All these tax breaks increase the amount the buyers are able to pay and increase the after-tax amount the seller retains. Some ESOP experts say the tax breaks can double the amount available to the seller when compared with a traditional sale.

In addition, the seller can retain some residual equity in the company if he desires.

The entire business does not have to be sold. An ESOP can buy a division or a portion of the business.

An ESOP-assisted sale isn’t for every business owner. It is best used when the owner’s children have interests other than taking over the business. There should be employees at the business who will be able to run it and will view the ESOP as a long-term incentive to stay at the business and help it grow. A business with few employees or high turnover of employees might not be appropriate for an ESOP.

In addition, the company must have a history of strong cash flow to ensure it can repay the loan. The company also is a good prospect if it pays substantial income taxes.

The seller doesn’t have to leave the company.

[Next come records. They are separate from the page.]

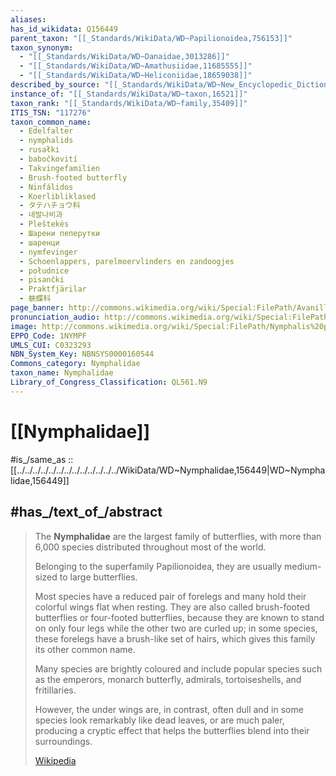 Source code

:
 ```yaml
---
aliases:
has_id_wikidata: Q156449
parent_taxon: "[[_Standards/WikiData/WD~Papilionoidea,756153]]"
taxon_synonym:
  - "[[_Standards/WikiData/WD~Danaidae,3013286]]"
  - "[[_Standards/WikiData/WD~Amathusiidae,11685555]]"
  - "[[_Standards/WikiData/WD~Heliconiidae,18659038]]"
described_by_source: "[[_Standards/WikiData/WD~New_Encyclopedic_Dictionary,19190511]]"
instance_of: "[[_Standards/WikiData/WD~taxon,16521]]"
taxon_rank: "[[_Standards/WikiData/WD~family,35409]]"
ITIS_TSN: "117276"
taxon_common_name:
  - Edelfalter
  - nymphalids
  - rusałki
  - babočkovití
  - Takvingefamilien
  - Brush-footed butterfly
  - Ninfálidos
  - Koerlibliklased
  - タテハチョウ科
  - 네발나비과
  - Pleštekės
  - Шарени пеперутки
  - шаренци
  - nymfevinger
  - Schoenlappers, parelmoervlinders en zandoogjes
  - południce
  - pisančki
  - Praktfjärilar
  - 蛺蝶科
page_banner: http://commons.wikimedia.org/wiki/Special:FilePath/Avanillae%20Gustavo%20Masuzzo%20page%20banner.png
pronunciation_audio: http://commons.wikimedia.org/wiki/Special:FilePath/LL-Q809%20%28pol%29-Gower-rusa%C5%82kowate.wav
image: http://commons.wikimedia.org/wiki/Special:FilePath/Nymphalis%20polychloros%20MHNT%20CUT%202013%203%2013%20Gratentour%20Male%20Dorsal.jpg
EPPO_Code: 1NYMPF
UMLS_CUI: C0323293
NBN_System_Key: NBNSYS0000160544
Commons_category: Nymphalidae
taxon_name: Nymphalidae
Library_of_Congress_Classification: QL561.N9
---
```


# [[Nymphalidae]] 

#is_/same_as :: [[../../../../../../../../../../../../../WikiData/WD~Nymphalidae,156449|WD~Nymphalidae,156449]] 

## #has_/text_of_/abstract 

> The **Nymphalidae** are the largest family of butterflies, 
> with more than 6,000 species distributed throughout most of the world. 
> 
> Belonging to the superfamily Papilionoidea, they are usually medium-sized to large butterflies. 
> 
> Most species have a reduced pair of forelegs and many hold their colorful wings flat when resting. 
> They are also called brush-footed butterflies or four-footed butterflies, 
> because they are known to stand on only four legs while the other two are curled up; 
> in some species, these forelegs have a brush-like set of hairs, 
> which gives this family its other common name. 
> 
> Many species are brightly coloured and include popular species 
> such as the emperors, monarch butterfly, admirals, tortoiseshells, and fritillaries. 
> 
> However, the under wings are, in contrast, often dull and 
> in some species look remarkably like dead leaves, 
> or are much paler, producing a cryptic effect 
> that helps the butterflies blend into their surroundings.
>
> [Wikipedia](https://en.wikipedia.org/wiki/Nymphalidae)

The seller can set up the ESOP and sell all or most of his stock to it. Then, the seller can continue running the company and lining up employees to take it over in a few years.

An ESOP-assisted sale is a complicated vehicle. Many detailed requirements must be met to qualify for all the tax breaks. An appraisal is needed to determine the sale price.

The seller needs to work with professionals who are experienced in ESOP-assisted buyouts, not with regular business brokers and attorneys. One experienced firm with multiple offices is Benefit Capital Companies (www.benefitcapital.com). Or, if you cannot find a local referral from your accountant or attorney, go to your favorite search engine and type in “employee buyouts.”